[WHAT TO WORK ON]: Here is a block of entries. Write out its lines exactly, from the first through the one containing "- x] Catalogage".

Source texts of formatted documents

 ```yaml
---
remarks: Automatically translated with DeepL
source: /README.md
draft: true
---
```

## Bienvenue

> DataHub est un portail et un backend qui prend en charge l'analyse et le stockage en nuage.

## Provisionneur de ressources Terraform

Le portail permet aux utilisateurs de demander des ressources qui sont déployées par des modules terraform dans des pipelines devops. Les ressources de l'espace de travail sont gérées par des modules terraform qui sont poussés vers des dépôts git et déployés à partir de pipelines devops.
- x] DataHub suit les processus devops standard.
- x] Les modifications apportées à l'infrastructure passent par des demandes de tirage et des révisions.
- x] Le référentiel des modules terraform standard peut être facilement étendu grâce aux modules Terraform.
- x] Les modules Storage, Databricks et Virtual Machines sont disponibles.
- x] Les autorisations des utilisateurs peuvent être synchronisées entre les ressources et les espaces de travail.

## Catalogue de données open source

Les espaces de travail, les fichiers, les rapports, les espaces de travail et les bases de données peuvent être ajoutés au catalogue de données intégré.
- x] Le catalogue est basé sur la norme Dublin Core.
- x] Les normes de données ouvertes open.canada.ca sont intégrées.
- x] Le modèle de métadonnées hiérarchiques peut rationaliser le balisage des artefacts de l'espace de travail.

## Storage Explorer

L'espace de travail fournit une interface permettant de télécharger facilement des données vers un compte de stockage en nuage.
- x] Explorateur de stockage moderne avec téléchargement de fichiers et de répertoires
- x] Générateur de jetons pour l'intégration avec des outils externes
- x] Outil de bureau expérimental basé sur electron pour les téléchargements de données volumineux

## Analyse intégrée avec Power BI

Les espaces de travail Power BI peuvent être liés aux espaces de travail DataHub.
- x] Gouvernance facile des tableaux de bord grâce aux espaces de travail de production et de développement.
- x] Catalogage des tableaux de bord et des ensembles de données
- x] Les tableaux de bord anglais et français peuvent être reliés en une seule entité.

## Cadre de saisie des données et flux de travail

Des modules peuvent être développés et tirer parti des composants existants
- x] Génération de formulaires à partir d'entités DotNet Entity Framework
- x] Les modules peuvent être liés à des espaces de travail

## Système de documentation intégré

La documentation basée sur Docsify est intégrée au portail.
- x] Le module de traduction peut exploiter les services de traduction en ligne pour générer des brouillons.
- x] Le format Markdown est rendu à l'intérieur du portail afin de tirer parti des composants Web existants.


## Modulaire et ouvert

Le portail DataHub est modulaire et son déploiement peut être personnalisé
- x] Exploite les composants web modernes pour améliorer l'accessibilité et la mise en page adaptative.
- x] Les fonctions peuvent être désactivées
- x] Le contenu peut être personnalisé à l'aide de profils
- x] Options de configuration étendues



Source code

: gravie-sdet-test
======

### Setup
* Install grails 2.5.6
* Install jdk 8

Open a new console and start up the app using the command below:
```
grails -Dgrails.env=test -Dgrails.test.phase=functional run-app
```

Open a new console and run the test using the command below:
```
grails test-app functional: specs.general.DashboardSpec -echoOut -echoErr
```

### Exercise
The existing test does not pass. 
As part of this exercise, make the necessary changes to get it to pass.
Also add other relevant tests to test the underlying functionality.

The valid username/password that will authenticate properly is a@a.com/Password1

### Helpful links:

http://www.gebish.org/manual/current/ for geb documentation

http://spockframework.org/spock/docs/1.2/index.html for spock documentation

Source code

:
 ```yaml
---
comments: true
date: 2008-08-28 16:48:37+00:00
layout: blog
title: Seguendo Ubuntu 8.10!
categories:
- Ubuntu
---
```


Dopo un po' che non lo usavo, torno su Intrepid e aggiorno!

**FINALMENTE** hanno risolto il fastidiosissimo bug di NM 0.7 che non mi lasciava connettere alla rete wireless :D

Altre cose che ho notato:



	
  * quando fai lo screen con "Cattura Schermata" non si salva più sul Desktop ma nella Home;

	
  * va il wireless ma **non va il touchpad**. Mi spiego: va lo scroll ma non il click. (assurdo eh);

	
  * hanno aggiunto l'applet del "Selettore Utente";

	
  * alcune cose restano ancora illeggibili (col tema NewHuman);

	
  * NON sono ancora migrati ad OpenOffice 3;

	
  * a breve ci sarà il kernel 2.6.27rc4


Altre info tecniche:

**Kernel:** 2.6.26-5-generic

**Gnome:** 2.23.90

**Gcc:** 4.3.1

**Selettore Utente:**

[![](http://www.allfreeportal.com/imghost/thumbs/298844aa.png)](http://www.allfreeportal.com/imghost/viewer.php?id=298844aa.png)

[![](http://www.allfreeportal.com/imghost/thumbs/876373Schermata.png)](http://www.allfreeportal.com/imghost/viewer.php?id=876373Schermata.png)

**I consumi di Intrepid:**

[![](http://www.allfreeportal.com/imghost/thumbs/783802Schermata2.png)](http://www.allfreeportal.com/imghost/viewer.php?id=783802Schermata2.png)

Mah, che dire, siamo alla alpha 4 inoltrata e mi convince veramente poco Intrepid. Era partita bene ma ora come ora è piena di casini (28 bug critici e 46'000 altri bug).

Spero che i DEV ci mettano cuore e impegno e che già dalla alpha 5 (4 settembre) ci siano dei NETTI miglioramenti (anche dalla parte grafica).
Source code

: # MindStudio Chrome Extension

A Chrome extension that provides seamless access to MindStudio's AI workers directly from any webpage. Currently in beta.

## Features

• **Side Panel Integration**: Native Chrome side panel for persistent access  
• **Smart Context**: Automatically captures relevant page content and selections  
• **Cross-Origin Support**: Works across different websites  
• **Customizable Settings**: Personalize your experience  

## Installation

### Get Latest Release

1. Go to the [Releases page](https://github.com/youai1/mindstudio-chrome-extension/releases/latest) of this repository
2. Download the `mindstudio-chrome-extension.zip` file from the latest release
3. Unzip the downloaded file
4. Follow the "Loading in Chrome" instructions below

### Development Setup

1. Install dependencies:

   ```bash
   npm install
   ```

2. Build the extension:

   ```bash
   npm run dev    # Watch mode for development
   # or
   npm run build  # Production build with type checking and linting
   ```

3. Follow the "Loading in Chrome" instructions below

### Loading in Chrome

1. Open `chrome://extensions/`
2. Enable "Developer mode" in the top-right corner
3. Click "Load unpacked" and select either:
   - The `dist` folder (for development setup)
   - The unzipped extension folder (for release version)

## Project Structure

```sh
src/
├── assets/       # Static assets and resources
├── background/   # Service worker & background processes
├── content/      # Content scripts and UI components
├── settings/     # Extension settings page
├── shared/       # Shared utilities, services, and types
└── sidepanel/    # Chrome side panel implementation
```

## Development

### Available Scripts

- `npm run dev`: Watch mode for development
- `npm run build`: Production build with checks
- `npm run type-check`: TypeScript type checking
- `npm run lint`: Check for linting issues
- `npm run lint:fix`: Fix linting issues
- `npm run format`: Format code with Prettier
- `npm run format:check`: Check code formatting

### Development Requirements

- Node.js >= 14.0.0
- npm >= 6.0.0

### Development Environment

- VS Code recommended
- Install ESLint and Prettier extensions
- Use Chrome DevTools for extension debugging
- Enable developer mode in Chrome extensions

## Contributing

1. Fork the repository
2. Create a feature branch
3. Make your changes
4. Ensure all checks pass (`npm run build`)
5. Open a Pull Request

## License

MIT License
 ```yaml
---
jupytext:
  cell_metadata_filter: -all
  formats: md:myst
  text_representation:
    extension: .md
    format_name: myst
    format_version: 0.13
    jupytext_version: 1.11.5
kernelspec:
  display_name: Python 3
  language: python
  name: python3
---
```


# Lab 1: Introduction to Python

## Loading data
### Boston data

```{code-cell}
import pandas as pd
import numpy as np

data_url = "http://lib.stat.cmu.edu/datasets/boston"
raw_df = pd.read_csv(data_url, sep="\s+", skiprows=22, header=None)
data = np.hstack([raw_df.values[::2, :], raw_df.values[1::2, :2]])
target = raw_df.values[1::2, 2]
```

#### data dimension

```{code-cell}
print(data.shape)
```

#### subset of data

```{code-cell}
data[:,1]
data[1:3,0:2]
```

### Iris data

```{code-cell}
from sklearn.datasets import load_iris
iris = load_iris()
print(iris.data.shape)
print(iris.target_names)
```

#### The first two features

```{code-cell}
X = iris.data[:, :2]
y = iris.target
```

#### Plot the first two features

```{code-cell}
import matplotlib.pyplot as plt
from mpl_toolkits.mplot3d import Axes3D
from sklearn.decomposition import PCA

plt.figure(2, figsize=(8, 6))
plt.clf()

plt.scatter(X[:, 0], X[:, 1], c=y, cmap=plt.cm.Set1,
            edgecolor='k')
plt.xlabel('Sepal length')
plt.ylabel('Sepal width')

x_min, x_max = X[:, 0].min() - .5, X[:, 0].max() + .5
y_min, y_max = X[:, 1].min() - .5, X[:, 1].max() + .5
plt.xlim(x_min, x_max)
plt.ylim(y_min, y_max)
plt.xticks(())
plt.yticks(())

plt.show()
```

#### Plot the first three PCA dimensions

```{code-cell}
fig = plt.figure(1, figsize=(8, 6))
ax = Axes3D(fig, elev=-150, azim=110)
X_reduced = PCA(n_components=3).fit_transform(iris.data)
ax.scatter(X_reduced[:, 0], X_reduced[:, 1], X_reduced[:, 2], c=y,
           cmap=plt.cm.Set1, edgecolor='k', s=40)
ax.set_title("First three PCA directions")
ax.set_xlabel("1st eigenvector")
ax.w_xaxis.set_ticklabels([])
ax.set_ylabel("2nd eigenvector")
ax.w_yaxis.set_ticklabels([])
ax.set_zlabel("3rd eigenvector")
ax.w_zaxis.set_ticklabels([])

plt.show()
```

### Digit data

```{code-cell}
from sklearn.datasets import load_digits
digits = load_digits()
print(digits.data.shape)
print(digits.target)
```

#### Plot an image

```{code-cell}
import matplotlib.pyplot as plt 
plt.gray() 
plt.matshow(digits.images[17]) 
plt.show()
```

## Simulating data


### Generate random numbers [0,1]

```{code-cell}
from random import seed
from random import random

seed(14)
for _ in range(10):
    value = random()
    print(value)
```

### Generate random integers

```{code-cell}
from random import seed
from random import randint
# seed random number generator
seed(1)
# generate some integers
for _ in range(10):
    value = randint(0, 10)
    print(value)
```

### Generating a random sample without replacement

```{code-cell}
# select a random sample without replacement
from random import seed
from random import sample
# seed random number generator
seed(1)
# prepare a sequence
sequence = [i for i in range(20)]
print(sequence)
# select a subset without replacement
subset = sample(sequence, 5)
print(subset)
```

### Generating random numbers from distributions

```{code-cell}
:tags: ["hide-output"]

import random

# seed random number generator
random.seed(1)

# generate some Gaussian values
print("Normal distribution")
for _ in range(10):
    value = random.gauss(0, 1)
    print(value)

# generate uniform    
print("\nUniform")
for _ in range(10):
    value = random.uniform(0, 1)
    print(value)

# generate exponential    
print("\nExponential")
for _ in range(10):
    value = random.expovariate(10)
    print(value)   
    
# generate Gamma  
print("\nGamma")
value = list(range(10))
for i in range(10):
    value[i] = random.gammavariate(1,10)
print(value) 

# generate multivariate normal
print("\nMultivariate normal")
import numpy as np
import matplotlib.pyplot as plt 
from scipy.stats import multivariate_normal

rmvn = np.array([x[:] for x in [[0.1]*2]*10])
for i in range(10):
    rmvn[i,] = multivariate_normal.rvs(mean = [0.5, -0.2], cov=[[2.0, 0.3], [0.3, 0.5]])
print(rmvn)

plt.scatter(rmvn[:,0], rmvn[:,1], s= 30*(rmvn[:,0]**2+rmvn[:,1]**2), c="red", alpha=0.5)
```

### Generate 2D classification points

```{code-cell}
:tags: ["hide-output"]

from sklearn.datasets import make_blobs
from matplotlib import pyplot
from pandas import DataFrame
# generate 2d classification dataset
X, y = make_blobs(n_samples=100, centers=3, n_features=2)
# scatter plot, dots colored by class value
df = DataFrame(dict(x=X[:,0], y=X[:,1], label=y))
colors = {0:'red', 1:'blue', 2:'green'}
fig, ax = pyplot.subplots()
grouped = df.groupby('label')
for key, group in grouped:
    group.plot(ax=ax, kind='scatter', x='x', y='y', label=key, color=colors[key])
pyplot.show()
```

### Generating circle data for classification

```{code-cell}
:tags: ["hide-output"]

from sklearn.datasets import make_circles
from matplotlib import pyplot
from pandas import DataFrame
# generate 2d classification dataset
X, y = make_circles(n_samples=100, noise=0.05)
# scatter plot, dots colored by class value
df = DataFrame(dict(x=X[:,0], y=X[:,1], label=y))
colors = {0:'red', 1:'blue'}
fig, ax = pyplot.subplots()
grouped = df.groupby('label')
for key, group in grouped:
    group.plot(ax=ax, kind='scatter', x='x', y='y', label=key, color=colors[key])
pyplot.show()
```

[ANSWER AREA]:
 ```yaml
---
remarks: Automatically translated with DeepL
source: /README.md
draft: true
---
```

## Bienvenue

> DataHub est un portail et un backend qui prend en charge l'analyse et le stockage en nuage.

## Provisionneur de ressources Terraform

Le portail permet aux utilisateurs de demander des ressources qui sont déployées par des modules terraform dans des pipelines devops. Les ressources de l'espace de travail sont gérées par des modules terraform qui sont poussés vers des dépôts git et déployés à partir de pipelines devops.
- x] DataHub suit les processus devops standard.
- x] Les modifications apportées à l'infrastructure passent par des demandes de tirage et des révisions.
- x] Le référentiel des modules terraform standard peut être facilement étendu grâce aux modules Terraform.
- x] Les modules Storage, Databricks et Virtual Machines sont disponibles.
- x] Les autorisations des utilisateurs peuvent être synchronisées entre les ressources et les espaces de travail.

## Catalogue de données open source

Les espaces de travail, les fichiers, les rapports, les espaces de travail et les bases de données peuvent être ajoutés au catalogue de données intégré.
- x] Le catalogue est basé sur la norme Dublin Core.
- x] Les normes de données ouvertes open.canada.ca sont intégrées.
- x] Le modèle de métadonnées hiérarchiques peut rationaliser le balisage des artefacts de l'espace de travail.

## Storage Explorer

L'espace de travail fournit une interface permettant de télécharger facilement des données vers un compte de stockage en nuage.
- x] Explorateur de stockage moderne avec téléchargement de fichiers et de répertoires
- x] Générateur de jetons pour l'intégration avec des outils externes
- x] Outil de bureau expérimental basé sur electron pour les téléchargements de données volumineux

## Analyse intégrée avec Power BI

Les espaces de travail Power BI peuvent être liés aux espaces de travail DataHub.
- x] Gouvernance facile des tableaux de bord grâce aux espaces de travail de production et de développement.
- x] Catalogage des tableaux de bord et des ensembles de données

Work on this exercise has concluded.